== EXERCISE ==
Give back exactly the lines of the entries below from the line with "This gives (b)." to the line with "This proves (c).", inclusive, and only those.

== EXERCISE MATERIAL ==
════════════════════
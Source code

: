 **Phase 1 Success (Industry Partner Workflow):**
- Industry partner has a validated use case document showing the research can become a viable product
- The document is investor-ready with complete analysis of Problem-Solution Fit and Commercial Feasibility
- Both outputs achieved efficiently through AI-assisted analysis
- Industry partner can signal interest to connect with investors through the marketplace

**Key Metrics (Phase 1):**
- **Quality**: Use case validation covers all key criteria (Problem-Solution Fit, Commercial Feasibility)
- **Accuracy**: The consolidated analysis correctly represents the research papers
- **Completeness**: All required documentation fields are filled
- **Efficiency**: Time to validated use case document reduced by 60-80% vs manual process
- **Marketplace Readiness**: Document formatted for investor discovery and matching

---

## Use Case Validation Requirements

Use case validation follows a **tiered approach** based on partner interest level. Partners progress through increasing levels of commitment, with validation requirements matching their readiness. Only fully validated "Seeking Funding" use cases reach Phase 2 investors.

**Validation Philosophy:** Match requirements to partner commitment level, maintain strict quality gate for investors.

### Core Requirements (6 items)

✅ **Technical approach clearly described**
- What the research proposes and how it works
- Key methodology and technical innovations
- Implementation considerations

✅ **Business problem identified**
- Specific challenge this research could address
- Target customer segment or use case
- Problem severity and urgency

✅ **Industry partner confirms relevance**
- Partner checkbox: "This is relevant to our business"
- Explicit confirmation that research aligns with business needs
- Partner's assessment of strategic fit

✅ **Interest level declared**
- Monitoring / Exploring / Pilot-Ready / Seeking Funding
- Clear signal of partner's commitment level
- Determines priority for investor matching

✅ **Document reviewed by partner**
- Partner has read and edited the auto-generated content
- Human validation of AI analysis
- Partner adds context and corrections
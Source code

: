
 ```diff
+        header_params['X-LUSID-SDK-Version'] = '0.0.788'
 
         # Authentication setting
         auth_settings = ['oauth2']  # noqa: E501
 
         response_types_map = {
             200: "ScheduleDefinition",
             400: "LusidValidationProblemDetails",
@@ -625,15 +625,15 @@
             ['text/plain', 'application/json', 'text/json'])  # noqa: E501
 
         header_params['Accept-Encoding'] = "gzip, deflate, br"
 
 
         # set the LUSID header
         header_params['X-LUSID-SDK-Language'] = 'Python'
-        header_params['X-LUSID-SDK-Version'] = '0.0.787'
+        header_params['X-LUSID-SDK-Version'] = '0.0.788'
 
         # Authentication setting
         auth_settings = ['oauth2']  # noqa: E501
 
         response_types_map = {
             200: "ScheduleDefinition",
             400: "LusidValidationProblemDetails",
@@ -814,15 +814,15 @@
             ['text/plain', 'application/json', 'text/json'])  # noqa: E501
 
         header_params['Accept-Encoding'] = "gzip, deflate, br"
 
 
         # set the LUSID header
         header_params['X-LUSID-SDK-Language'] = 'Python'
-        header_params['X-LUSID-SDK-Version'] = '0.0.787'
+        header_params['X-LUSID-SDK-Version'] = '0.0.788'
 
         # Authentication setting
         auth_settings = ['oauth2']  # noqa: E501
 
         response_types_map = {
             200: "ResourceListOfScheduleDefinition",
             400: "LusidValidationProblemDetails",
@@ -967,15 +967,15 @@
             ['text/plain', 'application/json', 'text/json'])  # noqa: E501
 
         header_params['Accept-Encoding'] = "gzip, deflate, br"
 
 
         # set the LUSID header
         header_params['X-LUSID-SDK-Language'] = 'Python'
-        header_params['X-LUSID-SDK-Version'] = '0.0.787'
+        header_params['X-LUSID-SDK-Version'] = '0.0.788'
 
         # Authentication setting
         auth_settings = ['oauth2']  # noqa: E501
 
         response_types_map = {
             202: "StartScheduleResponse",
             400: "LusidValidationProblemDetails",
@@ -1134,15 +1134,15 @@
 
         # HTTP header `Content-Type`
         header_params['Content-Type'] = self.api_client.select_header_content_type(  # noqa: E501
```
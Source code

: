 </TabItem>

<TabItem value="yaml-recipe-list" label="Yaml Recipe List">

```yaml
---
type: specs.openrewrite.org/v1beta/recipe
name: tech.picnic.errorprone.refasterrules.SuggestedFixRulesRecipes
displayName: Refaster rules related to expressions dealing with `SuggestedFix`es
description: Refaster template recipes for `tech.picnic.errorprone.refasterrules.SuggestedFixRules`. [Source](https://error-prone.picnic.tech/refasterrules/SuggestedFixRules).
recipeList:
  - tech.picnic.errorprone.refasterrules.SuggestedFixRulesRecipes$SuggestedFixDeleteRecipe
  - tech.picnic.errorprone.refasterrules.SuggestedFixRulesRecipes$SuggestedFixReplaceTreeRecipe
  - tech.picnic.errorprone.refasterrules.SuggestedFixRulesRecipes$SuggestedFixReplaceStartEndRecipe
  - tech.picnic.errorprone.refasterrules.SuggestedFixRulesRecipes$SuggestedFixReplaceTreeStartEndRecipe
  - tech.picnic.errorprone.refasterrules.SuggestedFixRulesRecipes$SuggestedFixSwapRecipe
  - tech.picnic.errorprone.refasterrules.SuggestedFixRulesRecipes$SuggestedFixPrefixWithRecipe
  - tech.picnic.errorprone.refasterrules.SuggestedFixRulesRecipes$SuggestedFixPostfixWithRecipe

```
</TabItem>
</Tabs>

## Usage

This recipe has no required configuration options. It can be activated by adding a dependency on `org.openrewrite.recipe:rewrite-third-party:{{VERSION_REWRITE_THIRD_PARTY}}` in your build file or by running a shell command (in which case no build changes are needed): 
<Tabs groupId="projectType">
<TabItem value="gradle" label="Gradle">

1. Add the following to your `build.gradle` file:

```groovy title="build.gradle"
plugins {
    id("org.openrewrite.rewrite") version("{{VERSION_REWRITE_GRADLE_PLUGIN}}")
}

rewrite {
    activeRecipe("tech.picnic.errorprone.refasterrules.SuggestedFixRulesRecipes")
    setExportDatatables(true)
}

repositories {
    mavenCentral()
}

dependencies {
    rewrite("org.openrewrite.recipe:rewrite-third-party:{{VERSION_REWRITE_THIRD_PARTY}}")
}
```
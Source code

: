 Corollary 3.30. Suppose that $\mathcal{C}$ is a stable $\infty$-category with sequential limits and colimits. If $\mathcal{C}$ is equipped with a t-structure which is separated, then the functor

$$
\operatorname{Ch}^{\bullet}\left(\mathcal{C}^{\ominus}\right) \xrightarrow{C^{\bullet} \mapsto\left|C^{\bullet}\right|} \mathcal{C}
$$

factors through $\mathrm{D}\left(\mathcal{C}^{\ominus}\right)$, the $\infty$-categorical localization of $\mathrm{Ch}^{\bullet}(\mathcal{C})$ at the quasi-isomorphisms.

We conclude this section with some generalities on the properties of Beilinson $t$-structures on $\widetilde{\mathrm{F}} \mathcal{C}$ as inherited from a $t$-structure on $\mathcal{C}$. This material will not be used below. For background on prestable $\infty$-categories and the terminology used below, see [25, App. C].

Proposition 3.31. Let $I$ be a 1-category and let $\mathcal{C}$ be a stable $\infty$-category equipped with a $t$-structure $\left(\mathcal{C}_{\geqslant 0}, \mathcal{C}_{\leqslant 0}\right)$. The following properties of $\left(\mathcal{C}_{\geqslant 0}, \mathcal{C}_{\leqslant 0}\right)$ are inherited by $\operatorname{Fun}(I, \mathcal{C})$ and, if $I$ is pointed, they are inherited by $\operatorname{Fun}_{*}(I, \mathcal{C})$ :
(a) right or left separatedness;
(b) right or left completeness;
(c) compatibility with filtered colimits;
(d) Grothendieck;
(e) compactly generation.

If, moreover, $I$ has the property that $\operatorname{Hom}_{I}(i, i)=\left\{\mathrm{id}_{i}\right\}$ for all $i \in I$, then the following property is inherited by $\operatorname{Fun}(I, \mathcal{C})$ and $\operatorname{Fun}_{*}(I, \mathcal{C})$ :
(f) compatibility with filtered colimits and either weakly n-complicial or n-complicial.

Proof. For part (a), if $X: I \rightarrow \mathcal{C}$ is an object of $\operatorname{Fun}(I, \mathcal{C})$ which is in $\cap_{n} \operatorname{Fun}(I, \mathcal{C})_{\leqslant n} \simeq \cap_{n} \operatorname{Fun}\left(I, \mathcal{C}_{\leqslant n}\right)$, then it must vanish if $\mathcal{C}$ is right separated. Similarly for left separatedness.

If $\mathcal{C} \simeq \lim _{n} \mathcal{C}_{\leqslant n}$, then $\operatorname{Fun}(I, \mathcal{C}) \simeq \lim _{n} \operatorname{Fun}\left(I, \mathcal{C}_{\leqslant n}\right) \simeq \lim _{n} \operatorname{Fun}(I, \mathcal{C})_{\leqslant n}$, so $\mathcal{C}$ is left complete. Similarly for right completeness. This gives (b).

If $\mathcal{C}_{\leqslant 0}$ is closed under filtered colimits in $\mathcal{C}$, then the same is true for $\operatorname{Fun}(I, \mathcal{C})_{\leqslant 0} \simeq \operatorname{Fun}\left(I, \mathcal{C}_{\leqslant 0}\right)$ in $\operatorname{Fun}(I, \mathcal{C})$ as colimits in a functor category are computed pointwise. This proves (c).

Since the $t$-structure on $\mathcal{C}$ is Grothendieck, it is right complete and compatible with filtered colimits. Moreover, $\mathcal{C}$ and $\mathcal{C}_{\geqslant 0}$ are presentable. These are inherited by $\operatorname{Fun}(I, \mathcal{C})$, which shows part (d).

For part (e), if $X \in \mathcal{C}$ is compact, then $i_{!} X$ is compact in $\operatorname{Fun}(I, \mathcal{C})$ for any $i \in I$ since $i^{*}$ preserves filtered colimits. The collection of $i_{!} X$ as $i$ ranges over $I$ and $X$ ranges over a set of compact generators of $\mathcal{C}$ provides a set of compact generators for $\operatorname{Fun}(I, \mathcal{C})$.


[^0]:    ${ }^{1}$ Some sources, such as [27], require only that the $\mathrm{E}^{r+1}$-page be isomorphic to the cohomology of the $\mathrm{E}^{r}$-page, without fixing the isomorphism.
════════════════════
== RESULT ==
If $\mathcal{C} \simeq \lim _{n} \mathcal{C}_{\leqslant n}$, then $\operatorname{Fun}(I, \mathcal{C}) \simeq \lim _{n} \operatorname{Fun}\left(I, \mathcal{C}_{\leqslant n}\right) \simeq \lim _{n} \operatorname{Fun}(I, \mathcal{C})_{\leqslant n}$, so $\mathcal{C}$ is left complete. Similarly for right completeness. This gives (b).

If $\mathcal{C}_{\leqslant 0}$ is closed under filtered colimits in $\mathcal{C}$, then the same is true for $\operatorname{Fun}(I, \mathcal{C})_{\leqslant 0} \simeq \operatorname{Fun}\left(I, \mathcal{C}_{\leqslant 0}\right)$ in $\operatorname{Fun}(I, \mathcal{C})$ as colimits in a functor category are computed pointwise. This proves (c).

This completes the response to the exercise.